Over the long term, improving people’s earnings and standard of living depends on rising productivity. This is why the UK’s so-called ‘productivity puzzle’ – flatlining productivity after the financial crisis of 2008 – is so concerning.
Although the slowdown has been a common feature of developed economies during this period, it has been particularly profound in the UK.1 The country moved from having the second highest productivity growth rate (1.9 per cent a year) in the G7 before the financial crisis to the second lowest (0.7 per cent a year) between 2009 and 2019 (see Figure 1).2
Figure 1: Productivity slowdown has been particularly strong in the UK
Before the pandemic, this issue was a focus of successive governments. In 2015, the Treasury published its productivity plan to address the issue.3 Two years later, the next government announced its Industrial Strategy to ‘drive productivity growth across the country’.4 Both of these strategies, and the broader debate, have missed the geography of the observed slowdown in productivity growth, where London plays a disproportionate role.
London’s contribution to the national economy is well understood. It accounts for around a quarter of national output and is one of the most productive cities in Europe. This performance results from its ability to offer knowledge-based businesses access to skilled workers and a network of clients, collaborators and competitors, which makes them more productive. This is known as agglomeration.
However, the Capital’s role in national productivity flatlining is less well known. This paper focuses on changes in its productivity over the past two decades and the London-specific components of this slowdown by comparing it with a selection of European counterparts. It then makes policy recommendations aimed at improving not just the economic performance of London, but the UK economy overall.
Box 1: Methodology
Definition of London
For the purpose of this paper, the research focuses mainly on London. Due to the data availability, and to compare it with other cities, this report uses three different geographic definitions of London: Greater London (ITL definition); Primary Urban Area (PUA) and the OECD’s definition of a Metropolitan Area.5 Appendix 1 shows the geographical differences between these definitions.
Other cities and regions used
This paper compares London with other cities or regions in the UK or abroad, depending on data availability. In terms of international peers, the cities were selected using OECD metropolitan areas, and based on two criteria – being at least 15 per cent more productive than the national average and having at least 1 million residents.6 The group includes Paris, New York, Brussels, Stockholm and Milan.7 Due to data constraints, some of the analysis uses the closest NUTS3 regions instead (e.g. Metropolitan Paris and Île-de-France, respectively). For further details, see Appendix 1.
The definition of Greater London is used for all regional and most international comparisons. The PUA definition is used for comparisons with other British cities. Unless otherwise stated, the geographic definition refers to Greater London.
Using slightly different geographies to analyse a city raises comparability issues. Reassuringly, the core of London’s population and economy is captured in the three geographies used in this paper (Figure 24, Appendix 1). More importantly, changes over time in key indicators like population and GDP are similar across different geographical definitions.
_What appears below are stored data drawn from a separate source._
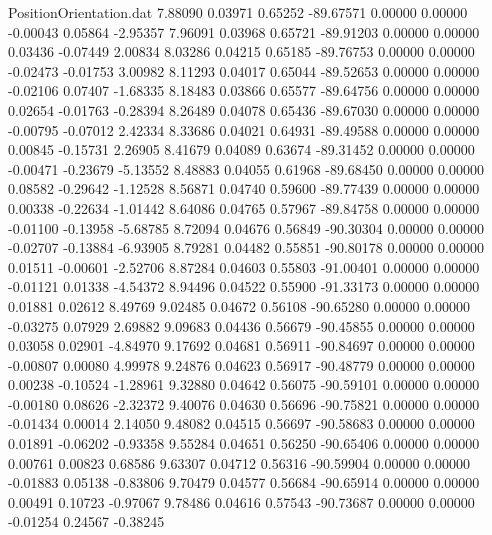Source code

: \begin{filecontents}{PositionOrientation.dat}
   7.88090    0.03971    0.65252   -89.67571    0.00000    0.00000   -0.00043    0.05864   -2.95357
   7.96091    0.03968    0.65721   -89.91203    0.00000    0.00000    0.03436   -0.07449    2.00834
   8.03286    0.04215    0.65185   -89.76753    0.00000    0.00000   -0.02473   -0.01753    3.00982
   8.11293    0.04017    0.65044   -89.52653    0.00000    0.00000   -0.02106    0.07407   -1.68335
   8.18483    0.03866    0.65577   -89.64756    0.00000    0.00000    0.02654   -0.01763   -0.28394
   8.26489    0.04078    0.65436   -89.67030    0.00000    0.00000   -0.00795   -0.07012    2.42334
   8.33686    0.04021    0.64931   -89.49588    0.00000    0.00000    0.00845   -0.15731    2.26905
   8.41679    0.04089    0.63674   -89.31452    0.00000    0.00000   -0.00471   -0.23679   -5.13552
   8.48883    0.04055    0.61968   -89.68450    0.00000    0.00000    0.08582   -0.29642   -1.12528
   8.56871    0.04740    0.59600   -89.77439    0.00000    0.00000    0.00338   -0.22634   -1.01442
   8.64086    0.04765    0.57967   -89.84758    0.00000    0.00000   -0.01100   -0.13958   -5.68785
   8.72094    0.04676    0.56849   -90.30304    0.00000    0.00000   -0.02707   -0.13884   -6.93905
   8.79281    0.04482    0.55851   -90.80178    0.00000    0.00000    0.01511   -0.00601   -2.52706
   8.87284    0.04603    0.55803   -91.00401    0.00000    0.00000   -0.01121    0.01338   -4.54372
   8.94496    0.04522    0.55900   -91.33173    0.00000    0.00000    0.01881    0.02612    8.49769
   9.02485    0.04672    0.56108   -90.65280    0.00000    0.00000   -0.03275    0.07929    2.69882
   9.09683    0.04436    0.56679   -90.45855    0.00000    0.00000    0.03058    0.02901   -4.84970
   9.17692    0.04681    0.56911   -90.84697    0.00000    0.00000   -0.00807    0.00080    4.99978
   9.24876    0.04623    0.56917   -90.48779    0.00000    0.00000    0.00238   -0.10524   -1.28961
   9.32880    0.04642    0.56075   -90.59101    0.00000    0.00000   -0.00180    0.08626   -2.32372
   9.40076    0.04630    0.56696   -90.75821    0.00000    0.00000   -0.01434    0.00014    2.14050
   9.48082    0.04515    0.56697   -90.58683    0.00000    0.00000    0.01891   -0.06202   -0.93358
   9.55284    0.04651    0.56250   -90.65406    0.00000    0.00000    0.00761    0.00823    0.68586
   9.63307    0.04712    0.56316   -90.59904    0.00000    0.00000   -0.01883    0.05138   -0.83806
   9.70479    0.04577    0.56684   -90.65914    0.00000    0.00000    0.00491    0.10723   -0.97067
   9.78486    0.04616    0.57543   -90.73687    0.00000    0.00000   -0.01254    0.24567   -0.38245

\end{filecontents}
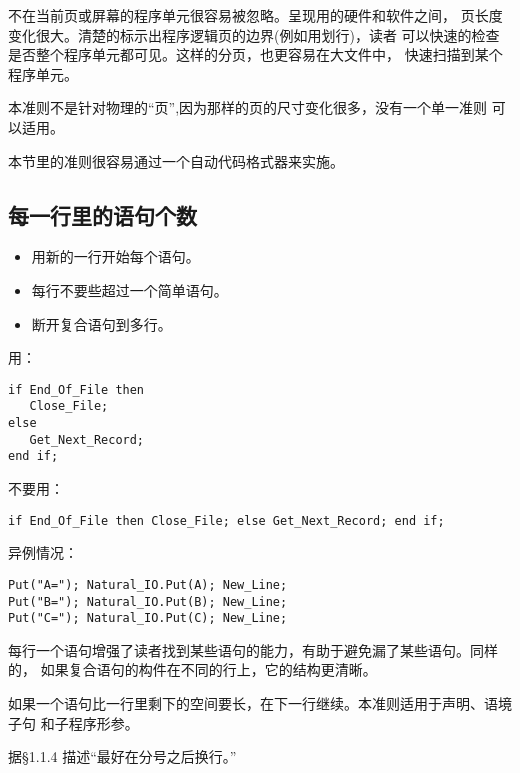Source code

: \begin{blockindent}
不在当前页或屏幕的程序单元很容易被忽略。呈现用的硬件和软件之间，
页长度变化很大。清楚的标示出程序逻辑页的边界(例如用划行)，读者
可以快速的检查是否整个程序单元都可见。这样的分页，也更容易在大文件中，
快速扫描到某个程序单元。
\end{blockindent}

\begin{blockindent}
本准则不是针对物理的``页'',因为那样的页的尺寸变化很多，没有一个单一准则
可以适用。
\end{blockindent}

\begin{blockindent}
本节里的准则很容易通过一个自动代码格式器来实施。
\end{blockindent}

\subsection{每一行里的语句个数}
\begin{itemize}
    \item 用新的一行开始每个语句。
    \item 每行不要些超过一个简单语句。
    \item 断开复合语句到多行。
\end{itemize}

\begin{blockindent}
用：
\begin{lstlisting}
if End_Of_File then
   Close_File;
else
   Get_Next_Record;
end if;
\end{lstlisting}
不要用：
\begin{lstlisting}
if End_Of_File then Close_File; else Get_Next_Record; end if;
\end{lstlisting}
异例情况：
\begin{lstlisting}
Put("A="); Natural_IO.Put(A); New_Line;
Put("B="); Natural_IO.Put(B); New_Line;
Put("C="); Natural_IO.Put(C); New_Line;
\end{lstlisting}
\end{blockindent}

\begin{blockindent}
每行一个语句增强了读者找到某些语句的能力，有助于避免漏了某些语句。同样的，
如果复合语句的构件在不同的行上，它的结构更清晰。
\end{blockindent}

\begin{blockindent}
如果一个语句比一行里剩下的空间要长，在下一行继续。本准则适用于声明、语境子句
和子程序形参。

据\cite{arm95}\S{}1.1.4 描述``最好在分号之后换行。''
\end{blockindent}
Data used for this research
This paper uses several publicly available datasets from the ONS, OECD and other sources. These include:
- Productivity data at the regional level from sub-regional productivity in the UK (ONS)
- National accounts by sector at the regional level from sub-regional GVA (ONS and OECD)
- Regional gross fixed capital formation (GFCF) estimates by asset type (ONS)
- R&D and investment (OECD)
- R&D spending by businesses and government (OECD)
- Nominal house prices at the regional level (OECD)
- Population by country of birth at the regional level (ONS)
- Regional equivalised disposable income, after housing costs (GLA Intelligence)
- Human capital estimates per head at the sub-national level (ONS)
- Commercial property data (the Valuation Office Agency)
- National Insurance number (NINo) applications from foreign-born residents at the regional level (the Department of Work and Pensions)
- International commercial property prices (CBRE)
As the paper focuses on the productivity slowdown after the financial crisis until the pandemic, data from 2020 onwards may not be analysed even if it is available.
Data relative to the regional GFCF by asset type are ONS experimental estimates.
Data from the ONS’ Secure Research Service
The data based on firm productivity percentile is estimated using the dataset from the ONS’ Regional Annual Business Survey, which includes the headquarters and branches of all businesses surveyed. The use of branch data sets this research apart from most other contributions to date, and while we recognise that the ONS apportioning output to branches within an enterprise has data limitations, it gives a better reflection of the business base at the sub-national level. The patterns shown in this report remain the same when looking at enterprise level and single plant firms.
The survey covers the non-financial business economy, excluding financial services and public administration. Publicly funded health and education activities have also been removed to look at the private sector only. The productivity figures from this specific dataset are shown in nominal terms as deflators at the firm level are not available.